▶ TASK ITEM
Your answer must be the data repeated exactly, with no pictures in it.

**** GIVEN DATA

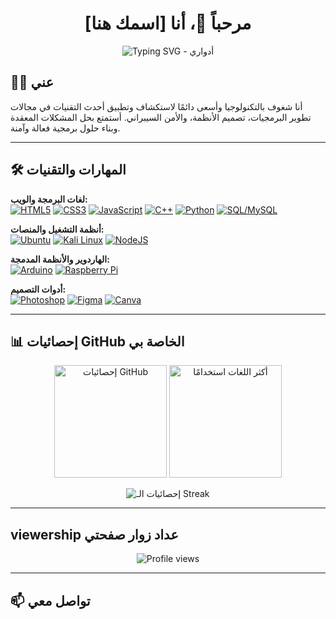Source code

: <!-- اختيارية: يمكنك وضع صورة رأس هنا بتصميم مشابه للصورة التي أرفقتها -->
<!-- 
<p align="center">
  <img src="رابط_صورة_الرأس_الخاص_بك.png" alt="Header Banner" width="800"/>
</p> 
-->

<h1 align="center">مرحباً 👋، أنا [اسمك هنا]</h1>

<p align="center">
  <img src="https://readme-typing-svg.demolab.com/?font=Fira+Code&weight=600&size=25&pause=1000&color=2F80ED¢er=true&vCenter=true&random=false&width=435&lines=تقني+عامّاً;مهندس+برمجيات;متخصص+في+الأمن+السيبراني" alt="Typing SVG - أدواري" />
</p>

## 👨‍💻 عني

أنا شغوف بالتكنولوجيا وأسعى دائمًا لاستكشاف وتطبيق أحدث التقنيات في مجالات تطوير البرمجيات، تصميم الأنظمة، والأمن السيبراني. أستمتع بحل المشكلات المعقدة وبناء حلول برمجية فعالة وآمنة.

---

## 🛠️ المهارات والتقنيات

<p align="left">
  <strong>لغات البرمجة والويب:</strong><br>
  <a href="https://developer.mozilla.org/en-US/docs/Web/HTML" target="_blank" rel="noreferrer"><img src="https://img.shields.io/badge/HTML5-E34F26?style=for-the-badge&logo=html5&logoColor=white" alt="HTML5"/></a>
  <a href="https://developer.mozilla.org/en-US/docs/Web/CSS" target="_blank" rel="noreferrer"><img src="https://img.shields.io/badge/CSS3-1572B6?style=for-the-badge&logo=css3&logoColor=white" alt="CSS3"/></a>
  <a href="https://developer.mozilla.org/en-US/docs/Web/JavaScript" target="_blank" rel="noreferrer"><img src="https://img.shields.io/badge/JavaScript-F7DF1E?style=for-the-badge&logo=javascript&logoColor=black" alt="JavaScript"/></a>
  <a href="https://isocpp.org/" target="_blank" rel="noreferrer"><img src="https://img.shields.io/badge/C++-00599C?style=for-the-badge&logo=c%2B%2B&logoColor=white" alt="C++"/></a>
  <a href="https://www.python.org" target="_blank" rel="noreferrer"><img src="https://img.shields.io/badge/Python-3776AB?style=for-the-badge&logo=python&logoColor=white" alt="Python"/></a>
  <a href="https://www.mysql.com/" target="_blank" rel="noreferrer"><img src="https://img.shields.io/badge/MySQL-4479A1?style=for-the-badge&logo=mysql&logoColor=white" alt="SQL/MySQL"/></a> <!-- يمكنك تغيير MySQL إلى قاعدة بيانات SQL أخرى تستخدمها -->
</p>

<p align="left">
  <strong>أنظمة التشغيل والمنصات:</strong><br>
  <a href="https://ubuntu.com/" target="_blank" rel="noreferrer"><img src="https://img.shields.io/badge/Ubuntu-E95420?style=for-the-badge&logo=ubuntu&logoColor=white" alt="Ubuntu"/></a>
  <a href="https://www.kali.org/" target="_blank" rel="noreferrer"><img src="https://img.shields.io/badge/Kali_Linux-557C94?style=for-the-badge&logo=kalilinux&logoColor=white" alt="Kali Linux"/></a>
  <a href="https://nodejs.org" target="_blank" rel="noreferrer"><img src="https://img.shields.io/badge/Node.js-339933?style=for-the-badge&logo=nodedotjs&logoColor=white" alt="NodeJS"/></a> <!-- أضفت NodeJS بناءً على الصورة الأصلية -->
</p>

<p align="left">
  <strong>الهاردوير والأنظمة المدمجة:</strong><br>
  <a href="https://www.arduino.cc/" target="_blank" rel="noreferrer"><img src="https://img.shields.io/badge/Arduino-00979D?style=for-the-badge&logo=arduino&logoColor=white" alt="Arduino"/></a>
  <a href="https://www.raspberrypi.org/" target="_blank" rel="noreferrer"><img src="https://img.shields.io/badge/Raspberry_Pi-A22846?style=for-the-badge&logo=raspberrypi&logoColor=white" alt="Raspberry Pi"/></a>
</p>

<p align="left">
  <strong>أدوات التصميم:</strong><br>
  <a href="https://www.adobe.com/products/photoshop.html" target="_blank" rel="noreferrer"><img src="https://img.shields.io/badge/Adobe_Photoshop-31A8FF?style=for-the-badge&logo=adobephotoshop&logoColor=white" alt="Photoshop"/></a>
  <a href="https://www.figma.com/" target="_blank" rel="noreferrer"><img src="https://img.shields.io/badge/Figma-F24E1E?style=for-the-badge&logo=figma&logoColor=white" alt="Figma"/></a>
  <a href="https://www.canva.com/" target="_blank" rel="noreferrer"><img src="https://img.shields.io/badge/Canva-00C4CC?style=for-the-badge&logo=canva&logoColor=white" alt="Canva"/></a>
</p>

---

## 📊 إحصائيات GitHub الخاصة بي

<p align="center">
  <!-- استبدل YOUR_GITHUB_USERNAME باسم المستخدم الخاص بك -->
  <img src="https://github-readme-stats.vercel.app/api?username=YOUR_GITHUB_USERNAME&show_icons=true&theme=radical&include_all_commits=true&count_private=true&locale=ar" alt="إحصائيات GitHub" height="180em"/>
  <img src="https://github-readme-stats.vercel.app/api/top-langs/?username=YOUR_GITHUB_USERNAME&layout=compact&langs_count=8&theme=radical&locale=ar" alt="أكثر اللغات استخدامًا" height="180em"/>
</p>
<p align="center">
  <img src="https://github-readme-streak-stats.herokuapp.com/?user=YOUR_GITHUB_USERNAME&theme=radical&locale=ar&date_format=j%20M%5B%20Y%5D" alt="إحصائيات الـ Streak" />
</p>

---

##  viewership عداد زوار صفحتي

<p align="center">
  <!-- استبدل YOUR_GITHUB_USERNAME باسم المستخدم الخاص بك -->
  <img src="https://komarev.com/ghpvc/?username=YOUR_GITHUB_USERNAME&label=%D8%B9%D8%AF%D8%AF+%D8%A7%D9%84%D8%B2%D9%88%D8%A7%D8%B1&color=0e75b6&style=flat-square" alt="Profile views" />
</p>

---

## 📫 تواصل معي

<!-- أضف روابط لوسائل التواصل الاجتماعي الخاصة بك هنا -->
<!-- أمثلة: -->
<!--
<p align="center">
  <a href="https://linkedin.com/in/your-linkedin-username" target="_blank"><img src="https://img.shields.io/badge/LinkedIn-0A66C2.svg?style=for-the-badge&logo=LinkedIn&logoColor=white" alt="LinkedIn"/></a> 
  <a href="https://twitter.com/your-twitter-username" target="_blank"><img src="https://img.shields.io/badge/Twitter-1DA1F2.svg?style=for-the-badge&logo=Twitter&logoColor=white" alt="Twitter"/></a> 
  <a href="mailto:your-email@example.com"><img src="https://img.shields.io/badge/Email-EA4335.svg?style=for-the-badge&logo=Gmail&logoColor=white" alt="Email"/></a>
</p>
-->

********

▶ RESPONSE FOR THIS EXERCISE
Source code

: <!-- اختيارية: يمكنك وضع صورة رأس هنا بتصميم مشابه للصورة التي أرفقتها -->
<!-- 
<p align="center">
  <img src="رابط_صورة_الرأس_الخاص_بك.png" alt="Header Banner" width="800"/>
</p> 
-->

<h1 align="center">مرحباً 👋، أنا [اسمك هنا]</h1>

<p align="center">
  <img src="https://readme-typing-svg.demolab.com/?font=Fira+Code&weight=600&size=25&pause=1000&color=2F80ED¢er=true&vCenter=true&random=false&width=435&lines=تقني+عامّاً;مهندس+برمجيات;متخصص+في+الأمن+السيبراني" alt="Typing SVG - أدواري" />
</p>

## 👨‍💻 عني

أنا شغوف بالتكنولوجيا وأسعى دائمًا لاستكشاف وتطبيق أحدث التقنيات في مجالات تطوير البرمجيات، تصميم الأنظمة، والأمن السيبراني. أستمتع بحل المشكلات المعقدة وبناء حلول برمجية فعالة وآمنة.

---

## 🛠️ المهارات والتقنيات

<p align="left">
  <strong>لغات البرمجة والويب:</strong><br>
  <a href="https://developer.mozilla.org/en-US/docs/Web/HTML" target="_blank" rel="noreferrer"><img src="https://img.shields.io/badge/HTML5-E34F26?style=for-the-badge&logo=html5&logoColor=white" alt="HTML5"/></a>
  <a href="https://developer.mozilla.org/en-US/docs/Web/CSS" target="_blank" rel="noreferrer"><img src="https://img.shields.io/badge/CSS3-1572B6?style=for-the-badge&logo=css3&logoColor=white" alt="CSS3"/></a>
  <a href="https://developer.mozilla.org/en-US/docs/Web/JavaScript" target="_blank" rel="noreferrer"><img src="https://img.shields.io/badge/JavaScript-F7DF1E?style=for-the-badge&logo=javascript&logoColor=black" alt="JavaScript"/></a>
  <a href="https://isocpp.org/" target="_blank" rel="noreferrer"><img src="https://img.shields.io/badge/C++-00599C?style=for-the-badge&logo=c%2B%2B&logoColor=white" alt="C++"/></a>
  <a href="https://www.python.org" target="_blank" rel="noreferrer"><img src="https://img.shields.io/badge/Python-3776AB?style=for-the-badge&logo=python&logoColor=white" alt="Python"/></a>
  <a href="https://www.mysql.com/" target="_blank" rel="noreferrer"><img src="https://img.shields.io/badge/MySQL-4479A1?style=for-the-badge&logo=mysql&logoColor=white" alt="SQL/MySQL"/></a> <!-- يمكنك تغيير MySQL إلى قاعدة بيانات SQL أخرى تستخدمها -->
</p>

<p align="left">
  <strong>أنظمة التشغيل والمنصات:</strong><br>
  <a href="https://ubuntu.com/" target="_blank" rel="noreferrer"><img src="https://img.shields.io/badge/Ubuntu-E95420?style=for-the-badge&logo=ubuntu&logoColor=white" alt="Ubuntu"/></a>
  <a href="https://www.kali.org/" target="_blank" rel="noreferrer"><img src="https://img.shields.io/badge/Kali_Linux-557C94?style=for-the-badge&logo=kalilinux&logoColor=white" alt="Kali Linux"/></a>
  <a href="https://nodejs.org" target="_blank" rel="noreferrer"><img src="https://img.shields.io/badge/Node.js-339933?style=for-the-badge&logo=nodedotjs&logoColor=white" alt="NodeJS"/></a> <!-- أضفت NodeJS بناءً على الصورة الأصلية -->
</p>

<p align="left">
  <strong>الهاردوير والأنظمة المدمجة:</strong><br>
  <a href="https://www.arduino.cc/" target="_blank" rel="noreferrer"><img src="https://img.shields.io/badge/Arduino-00979D?style=for-the-badge&logo=arduino&logoColor=white" alt="Arduino"/></a>
  <a href="https://www.raspberrypi.org/" target="_blank" rel="noreferrer"><img src="https://img.shields.io/badge/Raspberry_Pi-A22846?style=for-the-badge&logo=raspberrypi&logoColor=white" alt="Raspberry Pi"/></a>
</p>

<p align="left">
  <strong>أدوات التصميم:</strong><br>
  <a href="https://www.adobe.com/products/photoshop.html" target="_blank" rel="noreferrer"><img src="https://img.shields.io/badge/Adobe_Photoshop-31A8FF?style=for-the-badge&logo=adobephotoshop&logoColor=white" alt="Photoshop"/></a>
  <a href="https://www.figma.com/" target="_blank" rel="noreferrer"><img src="https://img.shields.io/badge/Figma-F24E1E?style=for-the-badge&logo=figma&logoColor=white" alt="Figma"/></a>
  <a href="https://www.canva.com/" target="_blank" rel="noreferrer"><img src="https://img.shields.io/badge/Canva-00C4CC?style=for-the-badge&logo=canva&logoColor=white" alt="Canva"/></a>
</p>

---

## 📊 إحصائيات GitHub الخاصة بي

<p align="center">
  <!-- استبدل YOUR_GITHUB_USERNAME باسم المستخدم الخاص بك -->
  <img src="https://github-readme-stats.vercel.app/api?username=YOUR_GITHUB_USERNAME&show_icons=true&theme=radical&include_all_commits=true&count_private=true&locale=ar" alt="إحصائيات GitHub" height="180em"/>
  <img src="https://github-readme-stats.vercel.app/api/top-langs/?username=YOUR_GITHUB_USERNAME&layout=compact&langs_count=8&theme=radical&locale=ar" alt="أكثر اللغات استخدامًا" height="180em"/>
</p>
<p align="center">
  <img src="https://github-readme-streak-stats.herokuapp.com/?user=YOUR_GITHUB_USERNAME&theme=radical&locale=ar&date_format=j%20M%5B%20Y%5D" alt="إحصائيات الـ Streak" />
</p>

---

##  viewership عداد زوار صفحتي

<p align="center">
  <!-- استبدل YOUR_GITHUB_USERNAME باسم المستخدم الخاص بك -->
  <img src="https://komarev.com/ghpvc/?username=YOUR_GITHUB_USERNAME&label=%D8%B9%D8%AF%D8%AF+%D8%A7%D9%84%D8%B2%D9%88%D8%A7%D8%B1&color=0e75b6&style=flat-square" alt="Profile views" />
</p>

---

## 📫 تواصل معي

<!-- أضف روابط لوسائل التواصل الاجتماعي الخاصة بك هنا -->
<!-- أمثلة: -->
<!--
<p align="center">
  <a href="https://linkedin.com/in/your-linkedin-username" target="_blank"><img src="https://img.shields.io/badge/LinkedIn-0A66C2.svg?style=for-the-badge&logo=LinkedIn&logoColor=white" alt="LinkedIn"/></a> 
  <a href="https://twitter.com/your-twitter-username" target="_blank"><img src="https://img.shields.io/badge/Twitter-1DA1F2.svg?style=for-the-badge&logo=Twitter&logoColor=white" alt="Twitter"/></a> 
  <a href="mailto:your-email@example.com"><img src="https://img.shields.io/badge/Email-EA4335.svg?style=for-the-badge&logo=Gmail&logoColor=white" alt="Email"/></a>
</p>
-->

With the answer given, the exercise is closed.